Provided data:
● ● ● ● ●

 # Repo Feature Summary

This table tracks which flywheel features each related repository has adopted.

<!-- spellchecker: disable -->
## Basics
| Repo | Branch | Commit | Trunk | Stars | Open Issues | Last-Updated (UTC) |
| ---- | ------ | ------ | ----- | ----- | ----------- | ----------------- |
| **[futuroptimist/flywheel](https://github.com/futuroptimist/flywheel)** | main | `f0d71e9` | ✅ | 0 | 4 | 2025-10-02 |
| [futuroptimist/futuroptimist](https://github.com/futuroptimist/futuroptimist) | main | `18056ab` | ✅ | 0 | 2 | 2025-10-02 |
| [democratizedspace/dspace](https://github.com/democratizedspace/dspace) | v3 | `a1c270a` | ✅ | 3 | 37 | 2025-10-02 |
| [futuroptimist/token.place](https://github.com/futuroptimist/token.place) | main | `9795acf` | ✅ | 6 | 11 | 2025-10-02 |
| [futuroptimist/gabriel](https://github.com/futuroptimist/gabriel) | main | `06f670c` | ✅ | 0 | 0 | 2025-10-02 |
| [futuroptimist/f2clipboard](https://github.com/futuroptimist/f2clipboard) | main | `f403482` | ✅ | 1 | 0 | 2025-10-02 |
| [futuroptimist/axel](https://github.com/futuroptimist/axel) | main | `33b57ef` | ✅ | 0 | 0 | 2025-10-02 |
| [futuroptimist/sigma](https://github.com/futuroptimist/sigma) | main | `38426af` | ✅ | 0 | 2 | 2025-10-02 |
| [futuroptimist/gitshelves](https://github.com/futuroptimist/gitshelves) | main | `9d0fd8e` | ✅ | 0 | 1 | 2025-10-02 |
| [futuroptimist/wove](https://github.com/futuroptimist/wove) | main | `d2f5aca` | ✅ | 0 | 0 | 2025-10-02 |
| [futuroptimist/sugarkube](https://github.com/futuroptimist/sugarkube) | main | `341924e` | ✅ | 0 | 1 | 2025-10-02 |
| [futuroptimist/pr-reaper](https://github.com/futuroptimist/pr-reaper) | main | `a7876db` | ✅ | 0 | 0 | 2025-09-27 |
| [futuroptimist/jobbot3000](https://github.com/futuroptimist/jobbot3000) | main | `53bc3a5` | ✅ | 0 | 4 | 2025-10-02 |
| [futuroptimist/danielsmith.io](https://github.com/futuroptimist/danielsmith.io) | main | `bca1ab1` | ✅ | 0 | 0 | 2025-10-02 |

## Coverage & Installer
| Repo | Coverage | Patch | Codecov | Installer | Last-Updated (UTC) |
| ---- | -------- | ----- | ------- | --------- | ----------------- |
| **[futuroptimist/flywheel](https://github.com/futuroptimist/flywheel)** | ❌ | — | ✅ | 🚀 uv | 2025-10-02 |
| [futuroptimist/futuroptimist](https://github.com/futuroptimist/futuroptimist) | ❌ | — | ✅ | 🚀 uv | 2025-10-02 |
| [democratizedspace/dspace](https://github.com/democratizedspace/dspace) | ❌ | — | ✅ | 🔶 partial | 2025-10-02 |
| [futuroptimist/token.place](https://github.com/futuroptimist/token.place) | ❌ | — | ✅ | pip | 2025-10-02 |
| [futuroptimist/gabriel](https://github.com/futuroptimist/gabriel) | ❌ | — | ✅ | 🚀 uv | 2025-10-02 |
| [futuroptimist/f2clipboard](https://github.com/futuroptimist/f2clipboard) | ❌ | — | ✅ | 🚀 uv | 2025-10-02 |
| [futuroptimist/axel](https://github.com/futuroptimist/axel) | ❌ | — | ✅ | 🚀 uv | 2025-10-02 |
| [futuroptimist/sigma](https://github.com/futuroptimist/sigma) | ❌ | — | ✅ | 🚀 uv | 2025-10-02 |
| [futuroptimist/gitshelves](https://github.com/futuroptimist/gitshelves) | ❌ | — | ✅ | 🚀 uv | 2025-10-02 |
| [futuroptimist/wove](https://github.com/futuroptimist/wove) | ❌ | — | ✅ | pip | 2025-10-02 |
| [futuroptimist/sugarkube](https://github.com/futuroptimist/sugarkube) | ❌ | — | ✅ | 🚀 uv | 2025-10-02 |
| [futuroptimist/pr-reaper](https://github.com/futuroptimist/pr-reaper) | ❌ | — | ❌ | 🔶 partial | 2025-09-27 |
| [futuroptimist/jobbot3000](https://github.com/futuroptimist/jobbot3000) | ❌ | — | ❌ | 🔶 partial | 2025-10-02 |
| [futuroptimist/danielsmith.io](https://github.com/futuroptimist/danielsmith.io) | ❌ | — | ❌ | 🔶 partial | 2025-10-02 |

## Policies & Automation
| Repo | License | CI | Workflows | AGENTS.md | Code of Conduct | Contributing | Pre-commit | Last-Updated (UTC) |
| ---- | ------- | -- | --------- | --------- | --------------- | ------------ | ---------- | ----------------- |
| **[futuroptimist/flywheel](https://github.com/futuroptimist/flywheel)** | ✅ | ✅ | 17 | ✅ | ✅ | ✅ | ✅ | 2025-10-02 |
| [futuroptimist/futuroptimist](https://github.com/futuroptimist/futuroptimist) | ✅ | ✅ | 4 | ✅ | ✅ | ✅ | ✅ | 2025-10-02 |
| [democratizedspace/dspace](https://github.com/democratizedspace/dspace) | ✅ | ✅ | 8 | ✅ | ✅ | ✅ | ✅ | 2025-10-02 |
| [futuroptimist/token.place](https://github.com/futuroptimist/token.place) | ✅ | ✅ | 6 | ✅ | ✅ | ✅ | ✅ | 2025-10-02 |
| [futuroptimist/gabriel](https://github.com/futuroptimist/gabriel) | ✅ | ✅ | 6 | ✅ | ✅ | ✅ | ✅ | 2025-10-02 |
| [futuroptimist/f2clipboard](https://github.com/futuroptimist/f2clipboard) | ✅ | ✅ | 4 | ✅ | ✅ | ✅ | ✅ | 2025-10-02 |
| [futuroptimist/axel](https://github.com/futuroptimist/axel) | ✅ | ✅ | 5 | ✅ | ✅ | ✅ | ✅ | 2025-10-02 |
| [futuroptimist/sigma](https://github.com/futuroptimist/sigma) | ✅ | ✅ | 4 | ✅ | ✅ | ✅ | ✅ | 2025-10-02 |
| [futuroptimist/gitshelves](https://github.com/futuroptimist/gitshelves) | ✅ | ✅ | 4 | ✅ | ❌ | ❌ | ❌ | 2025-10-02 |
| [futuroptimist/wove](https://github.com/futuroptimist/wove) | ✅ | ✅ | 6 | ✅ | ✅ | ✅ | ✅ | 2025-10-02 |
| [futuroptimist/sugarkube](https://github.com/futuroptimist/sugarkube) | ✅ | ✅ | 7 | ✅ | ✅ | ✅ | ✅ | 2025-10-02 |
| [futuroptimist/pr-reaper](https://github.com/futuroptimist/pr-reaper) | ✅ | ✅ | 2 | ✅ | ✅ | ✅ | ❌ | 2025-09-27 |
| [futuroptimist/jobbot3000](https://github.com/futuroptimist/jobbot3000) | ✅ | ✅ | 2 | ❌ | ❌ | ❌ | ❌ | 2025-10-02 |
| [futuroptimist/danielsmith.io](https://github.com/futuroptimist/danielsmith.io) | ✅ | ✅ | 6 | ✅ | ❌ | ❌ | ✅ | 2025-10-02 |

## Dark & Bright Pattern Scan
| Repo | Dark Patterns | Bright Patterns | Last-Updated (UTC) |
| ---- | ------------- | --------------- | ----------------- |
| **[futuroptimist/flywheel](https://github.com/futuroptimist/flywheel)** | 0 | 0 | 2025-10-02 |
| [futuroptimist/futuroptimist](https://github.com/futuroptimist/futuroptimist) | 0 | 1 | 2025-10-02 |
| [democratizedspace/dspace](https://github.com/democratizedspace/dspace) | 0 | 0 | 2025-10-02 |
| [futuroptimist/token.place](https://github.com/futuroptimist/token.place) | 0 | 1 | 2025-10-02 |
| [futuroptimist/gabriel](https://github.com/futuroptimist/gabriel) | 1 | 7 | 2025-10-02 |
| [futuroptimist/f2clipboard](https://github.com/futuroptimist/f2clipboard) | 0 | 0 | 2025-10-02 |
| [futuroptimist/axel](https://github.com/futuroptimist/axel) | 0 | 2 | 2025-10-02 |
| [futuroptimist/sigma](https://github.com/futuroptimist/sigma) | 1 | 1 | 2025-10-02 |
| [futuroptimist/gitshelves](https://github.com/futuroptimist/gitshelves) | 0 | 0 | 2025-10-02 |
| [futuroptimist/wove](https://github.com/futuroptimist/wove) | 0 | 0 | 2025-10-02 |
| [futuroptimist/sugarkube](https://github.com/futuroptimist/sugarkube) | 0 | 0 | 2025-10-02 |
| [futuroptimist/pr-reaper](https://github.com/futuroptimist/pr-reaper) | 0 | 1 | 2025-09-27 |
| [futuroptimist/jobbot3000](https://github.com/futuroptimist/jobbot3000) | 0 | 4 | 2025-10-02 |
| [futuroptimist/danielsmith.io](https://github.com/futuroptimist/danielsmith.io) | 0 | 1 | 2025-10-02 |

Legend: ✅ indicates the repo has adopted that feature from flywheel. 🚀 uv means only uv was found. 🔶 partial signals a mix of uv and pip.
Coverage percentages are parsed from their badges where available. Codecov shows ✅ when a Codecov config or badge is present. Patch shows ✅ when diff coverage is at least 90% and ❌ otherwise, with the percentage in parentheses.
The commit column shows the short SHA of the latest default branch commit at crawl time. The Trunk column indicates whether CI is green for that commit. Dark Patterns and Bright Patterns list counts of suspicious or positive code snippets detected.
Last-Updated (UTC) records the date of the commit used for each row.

● ● ● ● ●

Task objective:
The expected answer is a copy of every line in the entries that holds the word "adopted".

Solution below:
This table tracks which flywheel features each related repository has adopted.
Legend: ✅ indicates the repo has adopted that feature from flywheel. 🚀 uv means only uv was found. 🔶 partial signals a mix of uv and pip.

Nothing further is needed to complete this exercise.